Re: mptscsih errors talking to Areca based SCSI-attached unit

Bron Gondwana <brong@xxxxxxxxxxx> · Wed, 10 Mar 2010 21:05:29 +1100

On Wed, Mar 10, 2010 at 02:19:53PM +0530, Desai, Kashyap wrote:
> Bron,
> 
> See
> https://bugzilla.novell.com/show_bug.cgi?id=554152
> 
> From first look they might be similar issue or may be of same type of issue.

Yes, it does look very similar.  Basically it's a timeout error on the
drive (or block device as exported by an external unit in our case).  It's
frustrating that it can't abort just the one block device's IO and reset
that device rather than having to re-negotiate with every device.

> Some information I have shared with you which I have already received for novell bugzilla.
> 
> Can you do one experiment? 
> Immediate after this issue do HBA reset using sg_reset and please share result of the experiment.

I can't do that - because I don't usually know about the error immediately.
I could probably have something check dmesg every second and run sg_reset
when it found a new one, but that's pretty complex!

These are production boxes as well.

Is there much point?  It's pretty clear from the debug logs that the driver
is doing at least a bus reset each time, and I'm guessing a host reset when
it does the full re-negotiate of line speeds.

> Which OS version and driver version this issue has been introduce?
> I am interested to know is there any regression from driver point of view?

We're running Linux kernel 2.6.32.9 with one very small patch to add some
SIGKILL debugging (not necessary now, we solved that issue, but I haven't
pulled the patch from our production machines yet).  The issue has certainly
existed in earlier kernels, I'm pretty sure back to the 2.6.27 kernels which
we're still running on some machines that haven't been restarted for a while.

However - it's looking like a firmware upgrade on the drives inside the
unit has solved the issue.

> > My question (if you've read this far!  Thanks) is what's triggering
> > this complete flush of ALL IO to the device, and also triggering a
> > complete SCSI renegotiation the first time it happens (lost in the
> > mists of dmesg now) - not only on this device but on the other unit
> > which is attached to the other channel on the card.

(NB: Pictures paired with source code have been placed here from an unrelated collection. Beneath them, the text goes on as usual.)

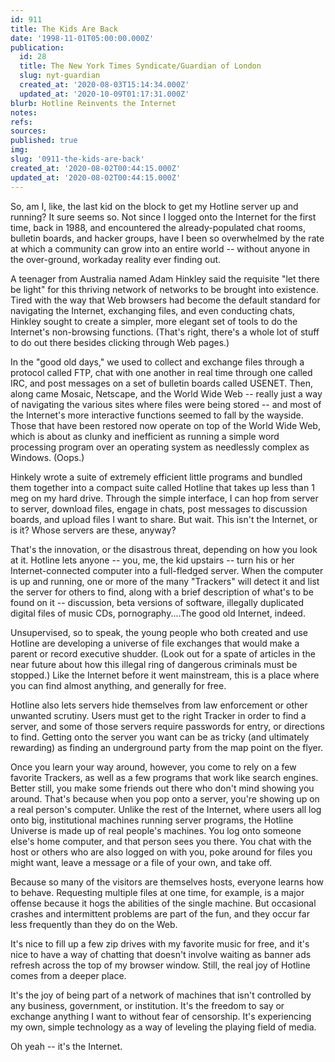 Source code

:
 ```yaml
---
id: 911
title: The Kids Are Back
date: '1998-11-01T05:00:00.000Z'
publication:
  id: 28
  title: The New York Times Syndicate/Guardian of London
  slug: nyt-guardian
  created_at: '2020-08-03T15:14:34.000Z'
  updated_at: '2020-10-09T01:17:31.000Z'
blurb: Hotline Reinvents the Internet
notes: 
refs: 
sources: 
published: true
img: 
slug: '0911-the-kids-are-back'
created_at: '2020-08-02T00:44:15.000Z'
updated_at: '2020-08-02T00:44:15.000Z'
---
```

So, am I, like, the last kid on the block to get my Hotline server up and running? It sure seems so. Not since I logged onto the Internet for the first time, back in 1988, and encountered the already-populated chat rooms, bulletin boards, and hacker groups, have I been so overwhelmed by the rate at which a community can grow into an entire world -- without anyone in the over-ground, workaday reality ever finding out.

A teenager from Australia named Adam Hinkley said the requisite "let there be light" for this thriving network of networks to be brought into existence. Tired with the way that Web browsers had become the default standard for navigating the Internet, exchanging files, and even conducting chats, Hinkley sought to create a simpler, more elegant set of tools to do the Internet's non-browsing functions. (That's right, there's a whole lot of stuff to do out there besides clicking through Web pages.)

In the "good old days," we used to collect and exchange files through a protocol called FTP, chat with one another in real time through one called IRC, and post messages on a set of bulletin boards called USENET. Then, along came Mosaic, Netscape, and the World Wide Web -- really just a way of navigating the various sites where files were being stored -- and most of the Internet's more interactive functions seemed to fall by the wayside. Those that have been restored now operate on top of the World Wide Web, which is about as clunky and inefficient as running a simple word processing program over an operating system as needlessly complex as Windows. (Oops.)

Hinkely wrote a suite of extremely efficient little programs and bundled them together into a compact suite called Hotline that takes up less than 1 meg on my hard drive. Through the simple interface, I can hop from server to server, download files, engage in chats, post messages to discussion boards, and upload files I want to share. But wait. This isn't the Internet, or is it? Whose servers are these, anyway?

That's the innovation, or the disastrous threat, depending on how you look at it. Hotline lets anyone -- you, me, the kid upstairs -- turn his or her Internet-connected computer into a full-fledged server. When the computer is up and running, one or more of the many "Trackers" will detect it and list the server for others to find, along with a brief description of what's to be found on it -- discussion, beta versions of software, illegally duplicated digital files of music CDs, pornography....The good old Internet, indeed.

Unsupervised, so to speak, the young people who both created and use Hotline are developing a universe of file exchanges that would make a parent or record executive shudder. (Look out for a spate of articles in the near future about how this illegal ring of dangerous criminals must be stopped.) Like the Internet before it went mainstream, this is a place where you can find almost anything, and generally for free.

Hotline also lets servers hide themselves from law enforcement or other unwanted scrutiny. Users must get to the right Tracker in order to find a server, and some of those servers require passwords for entry, or directions to find. Getting onto the server you want can be as tricky (and ultimately rewarding) as finding an underground party from the map point on the flyer.

Once you learn your way around, however, you come to rely on a few favorite Trackers, as well as a few programs that work like search engines. Better still, you make some friends out there who don't mind showing you around. That's because when you pop onto a server, you're showing up on a real person's computer. Unlike the rest of the Internet, where users all log onto big, institutional machines running server programs, the Hotline Universe is made up of real people's machines. You log onto someone else's home computer, and that person sees you there. You chat with the host or others who are also logged on with you, poke around for files you might want, leave a message or a file of your own, and take off.

Because so many of the visitors are themselves hosts, everyone learns how to behave. Requesting multiple files at one time, for example, is a major offense because it hogs the abilities of the single machine. But occasional crashes and intermittent problems are part of the fun, and they occur far less frequently than they do on the Web.

It's nice to fill up a few zip drives with my favorite music for free, and it's nice to have a way of chatting that doesn't involve waiting as banner ads refresh across the top of my browser window. Still, the real joy of Hotline comes from a deeper place.

It's the joy of being part of a network of machines that isn't controlled by any business, government, or institution. It's the freedom to say or exchange anything I want to without fear of censorship. It's experiencing my own, simple technology as a way of leveling the playing field of media.

Oh yeah -- it's the Internet.
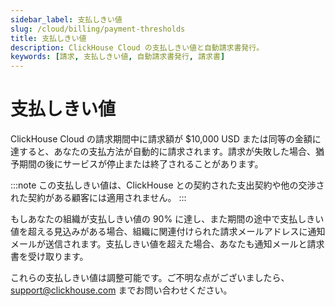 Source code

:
 ```yaml
---
sidebar_label: 支払しきい値
slug: /cloud/billing/payment-thresholds
title: 支払しきい値
description: ClickHouse Cloud の支払しきい値と自動請求書発行。
keywords: [請求, 支払しきい値, 自動請求書発行, 請求書]
---
```



# 支払しきい値

ClickHouse Cloud の請求期間中に請求額が $10,000 USD または同等の金額に達すると、あなたの支払方法が自動的に請求されます。請求が失敗した場合、猶予期間の後にサービスが停止または終了されることがあります。 

:::note
この支払しきい値は、ClickHouse との契約された支出契約や他の交渉された契約がある顧客には適用されません。
:::

もしあなたの組織が支払しきい値の 90% に達し、また期間の途中で支払しきい値を超える見込みがある場合、組織に関連付けられた請求メールアドレスに通知メールが送信されます。支払しきい値を超えた場合、あなたも通知メールと請求書を受け取ります。

これらの支払しきい値は調整可能です。ご不明な点がございましたら、support@clickhouse.com までお問い合わせください。
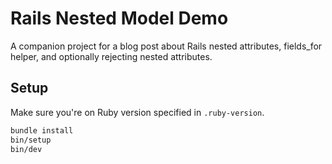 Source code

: # Rails Nested Model Demo

A companion project for a blog post about Rails nested attributes, fields_for helper, and optionally rejecting nested attributes.

## Setup

Make sure you're on Ruby version specified in `.ruby-version`.

```bash
bundle install
bin/setup
bin/dev
```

Is there a reason that a timeout on one device is causing a bus or
host reset?  It seems that if the bus reset doesn't unstick it the
host reset is going to be pointless.

The underlying problem seems to be chained timeouts not adding up.  In
particular the RAID controller and disk timeouts weren't matching up.
I'm still harassing the vendor about why this isn't causing anything to
be logged in the THEIR debug logs.  There's no evidence on the RAID unit
that anything has gone wrong until it gets a bus reset.  It logs that.

> > Is this likely to be related to the 127 outstanding items (queue full)
> > there?  I notice sd 1:0:0:0: (sdb) has a full 64 items in the queue as
> > well, which is the maximum queue size according to the code.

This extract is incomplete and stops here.